The Entente Cordiale Roars Again

The Entente Cordiale Roars Again

Imperial juices flow anew as British and French boots stomp North Africa once more.

Sharp comments this week by the British and French foreign ministers, chiding other members of NATO for not supporting—and not doing more to carry out—more vigorous military operations against Libya underscore how much this intervention has been a project of France and the United Kingdom. Anne Applebaum, in her column on Tuesday, notes that it is a mischaracterization to describe the intervention as a “NATO operation” given that “there was no NATO discussion of the operation, no debate, no vote, no joint planning.” Moreover, NATO members as important as Germany and Turkey oppose the operation, and several smaller members have made no secret of their reservations and have balked at playing any more than a token role.
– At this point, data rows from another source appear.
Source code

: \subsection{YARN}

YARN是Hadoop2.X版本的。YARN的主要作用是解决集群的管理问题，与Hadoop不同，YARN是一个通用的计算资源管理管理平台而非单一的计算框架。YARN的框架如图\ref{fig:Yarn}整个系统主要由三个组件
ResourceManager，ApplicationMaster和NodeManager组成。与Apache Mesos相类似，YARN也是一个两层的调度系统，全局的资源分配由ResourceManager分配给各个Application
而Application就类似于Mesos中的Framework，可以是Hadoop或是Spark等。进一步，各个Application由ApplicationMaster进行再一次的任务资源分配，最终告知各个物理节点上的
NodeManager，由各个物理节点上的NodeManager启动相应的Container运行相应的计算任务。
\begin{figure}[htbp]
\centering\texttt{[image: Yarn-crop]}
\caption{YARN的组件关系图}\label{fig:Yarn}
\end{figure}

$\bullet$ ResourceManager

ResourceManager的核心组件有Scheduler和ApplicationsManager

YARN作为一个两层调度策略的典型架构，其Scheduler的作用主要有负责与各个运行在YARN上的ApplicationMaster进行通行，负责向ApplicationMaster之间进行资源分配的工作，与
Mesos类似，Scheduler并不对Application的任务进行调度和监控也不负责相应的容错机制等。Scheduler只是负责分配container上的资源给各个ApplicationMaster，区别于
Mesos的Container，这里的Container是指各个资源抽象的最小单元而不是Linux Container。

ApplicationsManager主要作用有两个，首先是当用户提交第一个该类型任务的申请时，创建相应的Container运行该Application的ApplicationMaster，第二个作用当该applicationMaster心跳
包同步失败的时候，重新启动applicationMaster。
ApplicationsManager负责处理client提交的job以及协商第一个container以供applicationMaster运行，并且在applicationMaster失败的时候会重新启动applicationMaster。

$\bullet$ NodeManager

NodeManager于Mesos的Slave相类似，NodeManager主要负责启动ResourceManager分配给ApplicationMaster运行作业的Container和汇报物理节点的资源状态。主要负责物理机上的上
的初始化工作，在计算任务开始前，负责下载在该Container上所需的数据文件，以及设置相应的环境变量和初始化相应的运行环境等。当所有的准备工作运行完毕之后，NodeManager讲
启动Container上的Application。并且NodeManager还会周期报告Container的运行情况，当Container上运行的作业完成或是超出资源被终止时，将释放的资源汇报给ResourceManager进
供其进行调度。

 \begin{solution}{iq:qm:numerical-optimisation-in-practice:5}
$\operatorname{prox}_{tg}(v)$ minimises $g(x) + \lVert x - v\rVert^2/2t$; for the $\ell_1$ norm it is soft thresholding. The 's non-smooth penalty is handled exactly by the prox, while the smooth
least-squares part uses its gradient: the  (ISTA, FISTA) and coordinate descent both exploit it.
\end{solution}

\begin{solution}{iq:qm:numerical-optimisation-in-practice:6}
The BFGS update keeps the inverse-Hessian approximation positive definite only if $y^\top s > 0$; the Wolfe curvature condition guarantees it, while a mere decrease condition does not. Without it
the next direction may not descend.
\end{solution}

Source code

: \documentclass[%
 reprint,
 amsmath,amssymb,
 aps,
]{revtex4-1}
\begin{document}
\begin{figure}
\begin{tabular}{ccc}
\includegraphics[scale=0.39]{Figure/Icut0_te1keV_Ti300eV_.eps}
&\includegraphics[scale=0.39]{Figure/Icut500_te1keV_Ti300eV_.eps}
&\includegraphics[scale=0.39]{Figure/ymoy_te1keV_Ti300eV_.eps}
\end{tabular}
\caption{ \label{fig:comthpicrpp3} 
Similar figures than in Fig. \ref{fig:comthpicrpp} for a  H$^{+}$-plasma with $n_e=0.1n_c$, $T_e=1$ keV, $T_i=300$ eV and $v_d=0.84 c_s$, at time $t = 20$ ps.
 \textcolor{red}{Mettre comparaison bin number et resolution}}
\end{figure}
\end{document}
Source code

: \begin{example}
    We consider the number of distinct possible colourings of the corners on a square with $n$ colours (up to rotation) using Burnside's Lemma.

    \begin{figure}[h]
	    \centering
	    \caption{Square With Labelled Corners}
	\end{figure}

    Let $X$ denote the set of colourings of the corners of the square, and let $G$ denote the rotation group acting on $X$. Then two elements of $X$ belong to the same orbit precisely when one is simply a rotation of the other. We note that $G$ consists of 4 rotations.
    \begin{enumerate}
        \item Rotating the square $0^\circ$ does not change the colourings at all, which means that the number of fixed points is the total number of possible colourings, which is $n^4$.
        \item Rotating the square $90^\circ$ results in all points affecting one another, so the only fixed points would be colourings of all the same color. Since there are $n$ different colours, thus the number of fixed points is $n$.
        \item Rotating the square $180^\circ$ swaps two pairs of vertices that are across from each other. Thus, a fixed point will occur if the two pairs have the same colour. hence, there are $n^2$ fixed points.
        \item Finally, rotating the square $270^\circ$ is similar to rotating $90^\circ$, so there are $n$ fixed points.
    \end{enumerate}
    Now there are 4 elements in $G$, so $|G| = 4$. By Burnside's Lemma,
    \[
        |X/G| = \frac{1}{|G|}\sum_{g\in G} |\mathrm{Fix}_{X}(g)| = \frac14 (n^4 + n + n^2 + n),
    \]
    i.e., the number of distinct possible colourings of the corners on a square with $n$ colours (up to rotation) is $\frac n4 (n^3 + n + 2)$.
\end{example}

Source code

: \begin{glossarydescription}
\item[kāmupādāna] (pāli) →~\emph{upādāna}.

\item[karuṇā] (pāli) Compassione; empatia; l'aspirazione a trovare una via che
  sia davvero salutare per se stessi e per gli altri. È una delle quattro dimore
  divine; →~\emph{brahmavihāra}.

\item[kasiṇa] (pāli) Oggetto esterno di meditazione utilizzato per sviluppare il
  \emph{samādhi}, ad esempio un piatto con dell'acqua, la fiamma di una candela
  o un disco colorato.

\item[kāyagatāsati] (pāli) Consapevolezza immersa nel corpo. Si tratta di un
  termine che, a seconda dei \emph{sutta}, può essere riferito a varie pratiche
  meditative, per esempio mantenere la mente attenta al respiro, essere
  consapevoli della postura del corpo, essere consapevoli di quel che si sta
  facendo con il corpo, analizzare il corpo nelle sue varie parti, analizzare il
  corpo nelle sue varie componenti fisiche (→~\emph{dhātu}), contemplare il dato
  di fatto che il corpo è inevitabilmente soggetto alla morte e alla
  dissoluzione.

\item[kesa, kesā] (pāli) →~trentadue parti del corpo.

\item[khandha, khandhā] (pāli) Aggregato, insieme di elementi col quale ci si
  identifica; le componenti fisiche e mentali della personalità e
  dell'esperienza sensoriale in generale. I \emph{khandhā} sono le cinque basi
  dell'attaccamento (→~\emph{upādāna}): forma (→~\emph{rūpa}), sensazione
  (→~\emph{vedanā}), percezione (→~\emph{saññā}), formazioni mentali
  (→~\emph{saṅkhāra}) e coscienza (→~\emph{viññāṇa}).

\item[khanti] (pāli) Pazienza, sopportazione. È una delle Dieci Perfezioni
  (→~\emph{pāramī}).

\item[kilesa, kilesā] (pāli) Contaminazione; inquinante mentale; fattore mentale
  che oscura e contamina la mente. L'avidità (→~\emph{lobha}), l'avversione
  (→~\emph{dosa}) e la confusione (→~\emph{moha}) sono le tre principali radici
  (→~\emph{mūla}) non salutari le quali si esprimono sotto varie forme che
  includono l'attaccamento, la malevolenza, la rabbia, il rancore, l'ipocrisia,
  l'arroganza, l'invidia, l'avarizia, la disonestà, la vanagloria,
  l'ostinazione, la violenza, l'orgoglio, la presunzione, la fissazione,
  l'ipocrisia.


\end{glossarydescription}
The special French and British interest in this intervention probably stems less from some old imperial swagger or sense of noblesse oblige than from, as I have noted earlier, more contemporary political circumstances and policy controversies in Paris and London. This episode does evoke memories, however, of the last time Britain and France joined forces to intervene militarily against an Arab autocrat in North Africa: the Suez crisis of 1956. In that case, the intervention was a response to Egyptian leader Gamal Abdel Nasser’s nationalization of the Suez Canal. Paris and London concocted with Israel a secret plan in which Israel would start the conflict by invading the Sinai peninsula, after which British and French forces would intervene, ostensibly to separate the Israelis from the Egyptians. The actual goals of the operation were to regain control of the canal and, it was hoped, to set in motion events that would lead to Nasser’s downfall. The similarity with the Libyan intervention thus includes having an immediate objective (protecting the canal, or protecting Libyan citizens) coupled with the less openly declared objective of regime change.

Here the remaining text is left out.